▶ Problem description: Go through the material below, find each line with the word "test", and copy those lines.

▶ Entries shown:
--- --- ---

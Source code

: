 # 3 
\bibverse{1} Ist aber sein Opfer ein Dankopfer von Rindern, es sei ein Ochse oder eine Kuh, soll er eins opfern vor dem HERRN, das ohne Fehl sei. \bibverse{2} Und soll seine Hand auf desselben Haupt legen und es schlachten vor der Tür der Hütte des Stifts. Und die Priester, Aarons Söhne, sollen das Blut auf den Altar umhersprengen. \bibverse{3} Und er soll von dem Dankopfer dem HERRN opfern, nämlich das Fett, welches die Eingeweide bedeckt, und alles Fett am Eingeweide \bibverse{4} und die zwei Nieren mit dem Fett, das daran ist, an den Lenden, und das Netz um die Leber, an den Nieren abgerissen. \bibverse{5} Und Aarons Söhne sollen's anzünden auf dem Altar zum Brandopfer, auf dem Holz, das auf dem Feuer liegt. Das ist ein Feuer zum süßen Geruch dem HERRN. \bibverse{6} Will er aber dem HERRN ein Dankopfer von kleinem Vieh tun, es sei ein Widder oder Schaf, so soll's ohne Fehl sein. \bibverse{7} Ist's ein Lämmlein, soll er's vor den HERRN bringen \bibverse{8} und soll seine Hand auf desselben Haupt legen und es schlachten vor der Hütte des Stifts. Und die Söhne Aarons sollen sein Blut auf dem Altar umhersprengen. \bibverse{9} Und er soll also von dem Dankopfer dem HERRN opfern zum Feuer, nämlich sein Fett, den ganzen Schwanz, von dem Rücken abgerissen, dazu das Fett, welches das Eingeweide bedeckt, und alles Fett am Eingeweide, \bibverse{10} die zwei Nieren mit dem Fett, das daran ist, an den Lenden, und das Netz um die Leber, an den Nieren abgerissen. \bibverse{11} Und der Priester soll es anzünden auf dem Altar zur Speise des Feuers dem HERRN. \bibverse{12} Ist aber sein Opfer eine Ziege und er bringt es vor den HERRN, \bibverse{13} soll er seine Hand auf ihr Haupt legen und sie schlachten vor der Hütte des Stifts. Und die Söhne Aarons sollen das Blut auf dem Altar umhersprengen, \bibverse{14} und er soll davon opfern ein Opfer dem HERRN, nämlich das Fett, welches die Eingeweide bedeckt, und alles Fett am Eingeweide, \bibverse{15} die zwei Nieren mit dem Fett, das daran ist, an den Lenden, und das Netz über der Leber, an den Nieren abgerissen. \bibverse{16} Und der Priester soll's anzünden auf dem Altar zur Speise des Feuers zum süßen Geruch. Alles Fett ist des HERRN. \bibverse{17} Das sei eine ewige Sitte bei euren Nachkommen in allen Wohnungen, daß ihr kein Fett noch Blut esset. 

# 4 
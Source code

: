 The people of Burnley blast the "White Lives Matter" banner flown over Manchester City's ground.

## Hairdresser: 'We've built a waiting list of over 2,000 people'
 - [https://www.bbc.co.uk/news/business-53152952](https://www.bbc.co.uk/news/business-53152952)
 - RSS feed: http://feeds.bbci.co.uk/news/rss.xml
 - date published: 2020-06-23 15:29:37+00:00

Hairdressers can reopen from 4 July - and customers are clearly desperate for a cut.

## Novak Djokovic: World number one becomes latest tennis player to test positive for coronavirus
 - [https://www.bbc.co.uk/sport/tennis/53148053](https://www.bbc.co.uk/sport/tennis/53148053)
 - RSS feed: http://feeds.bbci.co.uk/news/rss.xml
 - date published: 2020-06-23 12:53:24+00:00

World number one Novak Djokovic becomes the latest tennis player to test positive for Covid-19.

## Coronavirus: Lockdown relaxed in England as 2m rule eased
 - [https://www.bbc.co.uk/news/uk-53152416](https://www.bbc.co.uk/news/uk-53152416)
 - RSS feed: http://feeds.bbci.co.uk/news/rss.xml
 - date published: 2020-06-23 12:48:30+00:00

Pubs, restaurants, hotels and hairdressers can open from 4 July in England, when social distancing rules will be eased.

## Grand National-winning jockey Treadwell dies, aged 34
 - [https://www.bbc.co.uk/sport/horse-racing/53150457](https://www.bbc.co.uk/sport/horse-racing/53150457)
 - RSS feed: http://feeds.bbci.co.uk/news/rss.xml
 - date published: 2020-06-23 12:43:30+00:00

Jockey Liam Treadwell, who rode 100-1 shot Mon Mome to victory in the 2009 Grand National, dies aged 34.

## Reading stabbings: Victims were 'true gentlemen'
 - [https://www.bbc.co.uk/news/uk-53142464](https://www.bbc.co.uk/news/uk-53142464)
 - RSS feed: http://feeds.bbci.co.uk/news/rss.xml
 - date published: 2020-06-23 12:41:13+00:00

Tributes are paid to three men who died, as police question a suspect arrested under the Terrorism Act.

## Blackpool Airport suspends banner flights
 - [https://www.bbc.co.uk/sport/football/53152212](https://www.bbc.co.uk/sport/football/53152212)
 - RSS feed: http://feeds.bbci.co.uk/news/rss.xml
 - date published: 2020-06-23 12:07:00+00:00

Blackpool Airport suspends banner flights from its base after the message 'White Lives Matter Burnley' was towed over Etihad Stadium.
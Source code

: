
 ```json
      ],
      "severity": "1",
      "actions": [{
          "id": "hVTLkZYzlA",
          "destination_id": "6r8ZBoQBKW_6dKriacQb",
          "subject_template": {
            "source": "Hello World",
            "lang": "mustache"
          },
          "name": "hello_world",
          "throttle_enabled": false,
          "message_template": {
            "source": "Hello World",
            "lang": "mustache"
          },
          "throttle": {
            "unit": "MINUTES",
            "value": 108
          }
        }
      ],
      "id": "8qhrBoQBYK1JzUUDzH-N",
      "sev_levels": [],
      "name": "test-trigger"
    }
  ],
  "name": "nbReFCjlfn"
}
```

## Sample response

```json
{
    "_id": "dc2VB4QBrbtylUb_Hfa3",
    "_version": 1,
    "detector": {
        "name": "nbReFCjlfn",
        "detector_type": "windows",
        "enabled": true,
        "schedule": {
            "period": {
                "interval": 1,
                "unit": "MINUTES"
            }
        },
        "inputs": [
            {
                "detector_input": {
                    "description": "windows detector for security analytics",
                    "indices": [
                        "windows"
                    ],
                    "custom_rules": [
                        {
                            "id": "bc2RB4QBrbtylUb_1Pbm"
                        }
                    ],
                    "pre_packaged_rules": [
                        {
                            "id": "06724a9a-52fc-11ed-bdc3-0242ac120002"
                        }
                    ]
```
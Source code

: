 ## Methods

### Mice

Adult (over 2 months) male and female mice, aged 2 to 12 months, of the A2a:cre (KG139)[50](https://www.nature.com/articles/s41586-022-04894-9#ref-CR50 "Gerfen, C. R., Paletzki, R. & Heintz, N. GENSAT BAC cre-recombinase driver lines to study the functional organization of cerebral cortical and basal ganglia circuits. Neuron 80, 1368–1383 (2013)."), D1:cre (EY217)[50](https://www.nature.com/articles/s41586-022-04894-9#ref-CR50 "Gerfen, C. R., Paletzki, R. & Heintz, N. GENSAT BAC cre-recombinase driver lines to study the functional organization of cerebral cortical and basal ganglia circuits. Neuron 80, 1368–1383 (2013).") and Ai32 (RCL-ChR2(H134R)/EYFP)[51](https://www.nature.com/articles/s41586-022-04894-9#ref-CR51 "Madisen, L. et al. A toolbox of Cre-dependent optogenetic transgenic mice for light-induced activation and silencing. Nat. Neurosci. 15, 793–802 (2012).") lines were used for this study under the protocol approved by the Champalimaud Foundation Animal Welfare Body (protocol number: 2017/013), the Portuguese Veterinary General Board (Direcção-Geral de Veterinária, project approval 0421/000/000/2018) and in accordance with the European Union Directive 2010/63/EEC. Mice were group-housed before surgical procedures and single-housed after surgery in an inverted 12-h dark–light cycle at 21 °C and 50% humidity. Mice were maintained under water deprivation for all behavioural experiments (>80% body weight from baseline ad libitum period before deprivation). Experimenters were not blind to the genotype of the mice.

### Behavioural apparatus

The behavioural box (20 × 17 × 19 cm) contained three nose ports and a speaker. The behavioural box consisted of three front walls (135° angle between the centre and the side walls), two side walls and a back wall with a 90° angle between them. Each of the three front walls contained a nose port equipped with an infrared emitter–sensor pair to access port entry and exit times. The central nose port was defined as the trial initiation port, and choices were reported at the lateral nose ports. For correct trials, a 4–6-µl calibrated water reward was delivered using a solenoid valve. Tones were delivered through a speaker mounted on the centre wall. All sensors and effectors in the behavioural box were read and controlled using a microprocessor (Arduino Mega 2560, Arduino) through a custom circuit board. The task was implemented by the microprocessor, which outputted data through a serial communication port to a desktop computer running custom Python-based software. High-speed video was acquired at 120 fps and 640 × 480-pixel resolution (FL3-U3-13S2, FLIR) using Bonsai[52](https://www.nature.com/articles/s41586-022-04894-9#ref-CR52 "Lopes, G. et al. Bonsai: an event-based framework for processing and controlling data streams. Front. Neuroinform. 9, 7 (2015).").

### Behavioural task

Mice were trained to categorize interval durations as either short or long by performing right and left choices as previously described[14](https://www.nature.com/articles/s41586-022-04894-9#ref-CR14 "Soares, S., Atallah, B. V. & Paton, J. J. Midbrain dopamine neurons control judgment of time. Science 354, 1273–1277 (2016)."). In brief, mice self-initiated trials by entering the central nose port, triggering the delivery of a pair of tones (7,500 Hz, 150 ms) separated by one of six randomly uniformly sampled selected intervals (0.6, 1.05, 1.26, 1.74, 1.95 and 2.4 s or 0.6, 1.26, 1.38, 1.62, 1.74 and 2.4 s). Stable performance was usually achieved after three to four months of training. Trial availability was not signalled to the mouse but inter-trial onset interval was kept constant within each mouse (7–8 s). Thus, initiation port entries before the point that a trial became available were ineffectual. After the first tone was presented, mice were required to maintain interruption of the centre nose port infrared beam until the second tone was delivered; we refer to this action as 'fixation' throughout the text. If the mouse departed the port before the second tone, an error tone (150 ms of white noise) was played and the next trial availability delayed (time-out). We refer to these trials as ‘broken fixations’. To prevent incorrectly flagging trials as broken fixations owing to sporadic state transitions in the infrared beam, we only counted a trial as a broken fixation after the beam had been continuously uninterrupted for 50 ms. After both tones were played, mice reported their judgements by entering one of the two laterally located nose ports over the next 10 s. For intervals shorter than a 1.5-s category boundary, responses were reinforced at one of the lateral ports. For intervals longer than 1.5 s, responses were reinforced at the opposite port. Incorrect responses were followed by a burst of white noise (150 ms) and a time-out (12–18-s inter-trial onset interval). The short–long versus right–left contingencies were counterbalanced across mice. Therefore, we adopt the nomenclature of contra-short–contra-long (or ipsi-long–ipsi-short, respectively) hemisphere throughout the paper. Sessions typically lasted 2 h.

--- --- ---

▶ Task result:
## Novak Djokovic: World number one becomes latest tennis player to test positive for coronavirus
World number one Novak Djokovic becomes the latest tennis player to test positive for Covid-19.
      "name": "test-trigger"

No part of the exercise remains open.